Help is available to certain low-income residents of Florida who cannot afford to buy health insurance.  Medicaid and the Florida KidCare Programoffer free or subsidized health insurance coverage, direct medical services or other help. This chapter provides summary information about these programs and contact information for further assistance.

MEDICAID

Medicaid is a program that provides health coverage to some low-income Florida residents. Medicaid covers families with children and pregnant women, the elderly, and people with disabilities, if state and federal guidelines are met. Legal residents who are not U.S. citizens may be eligible for Medicaid.  With the exception of financial assistance for certain emergency medical conditions, non-citizens who do not have immigration documents cannot enroll in Medicaid.

• For certain categories of people, eligibility for Medicaid is based on the amount of your household income.

In Florida, you may be eligible for Medicaid if you are an infant, a child, pregnant, or a parent of a child and your family income meets the Medicaid income standards.

Income eligibility levels for these categories are described below. Your assets and some expenses also may be taken into account, so you should contact the Florida Department of Children and Families for more information.

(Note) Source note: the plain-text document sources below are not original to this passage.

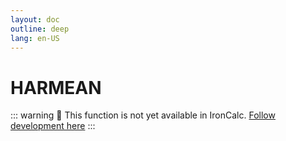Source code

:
 ```yaml
---
layout: doc
outline: deep
lang: en-US
---
```


# HARMEAN

::: warning
🚧 This function is not yet available in IronCalc.
[Follow development here](https://github.com/ironcalc/IronCalc/labels/Functions)
:::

Parents who receive benefits under TANF (also known Work and Gain Economic Self-Sufficiency, or WAGES) should know that when you get a job and your TANF benefits end, you generally can stay on Medicaid for a 12-month transitional period.

In addition, your children may qualify for transitional Medicaid coverage for 12 months.  Or, you may continue to qualify for Medicaid on the basis of your family’s income if it meets the Medicaid income standards.  (See next page.)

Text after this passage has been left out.